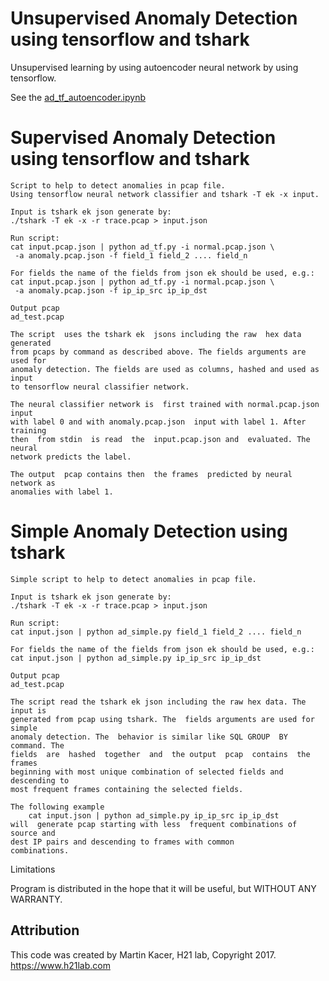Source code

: # Unsupervised Anomaly Detection using tensorflow and tshark
Unsupervised learning by using autoencoder neural network by using tensorflow.

See the [ad_tf_autoencoder.ipynb](https://github.com/H21lab/Anomaly-Detection/blob/master/ad_tf_autoencoder.ipynb)


# Supervised Anomaly Detection using tensorflow and tshark
```shell-session
Script to help to detect anomalies in pcap file.
Using tensorflow neural network classifier and tshark -T ek -x input.

Input is tshark ek json generate by:
./tshark -T ek -x -r trace.pcap > input.json

Run script:
cat input.pcap.json | python ad_tf.py -i normal.pcap.json \
 -a anomaly.pcap.json -f field_1 field_2 .... field_n

For fields the name of the fields from json ek should be used, e.g.:
cat input.pcap.json | python ad_tf.py -i normal.pcap.json \
 -a anomaly.pcap.json -f ip_ip_src ip_ip_dst

Output pcap
ad_test.pcap

The script  uses the tshark ek  jsons including the raw  hex data generated
from pcaps by command as described above. The fields arguments are used for
anomaly detection. The fields are used as columns, hashed and used as input
to tensorflow neural classifier network.

The neural classifier network is  first trained with normal.pcap.json input
with label 0 and with anomaly.pcap.json  input with label 1. After training
then  from stdin  is read  the  input.pcap.json and  evaluated. The  neural
network predicts the label.

The output  pcap contains then  the frames  predicted by neural  network as
anomalies with label 1.
```

# Simple Anomaly Detection using tshark
```shell-session
Simple script to help to detect anomalies in pcap file.

Input is tshark ek json generate by:
./tshark -T ek -x -r trace.pcap > input.json

Run script:
cat input.json | python ad_simple.py field_1 field_2 .... field_n

For fields the name of the fields from json ek should be used, e.g.:
cat input.json | python ad_simple.py ip_ip_src ip_ip_dst

Output pcap
ad_test.pcap

The script read the tshark ek json including the raw hex data. The input is
generated from pcap using tshark. The  fields arguments are used for simple
anomaly detection. The  behavior is similar like SQL GROUP  BY command. The
fields  are  hashed  together  and  the output  pcap  contains  the  frames
beginning with most unique combination of selected fields and descending to
most frequent frames containing the selected fields.

The following example
    cat input.json | python ad_simple.py ip_ip_src ip_ip_dst
will  generate pcap starting with less  frequent combinations of source and
dest IP pairs and descending to frames with common
combinations.
```

Limitations

Program is distributed in the hope that it will be useful, but WITHOUT ANY WARRANTY.

## Attribution

This code was created by Martin Kacer, H21 lab, Copyright 2017.
https://www.h21lab.com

PROMPT:
The line containing "This code was" and every line after it, through the end of the records above: output exactly those, and nothing else.

RESPONSE BELOW:
This code was created by Martin Kacer, H21 lab, Copyright 2017.
https://www.h21lab.com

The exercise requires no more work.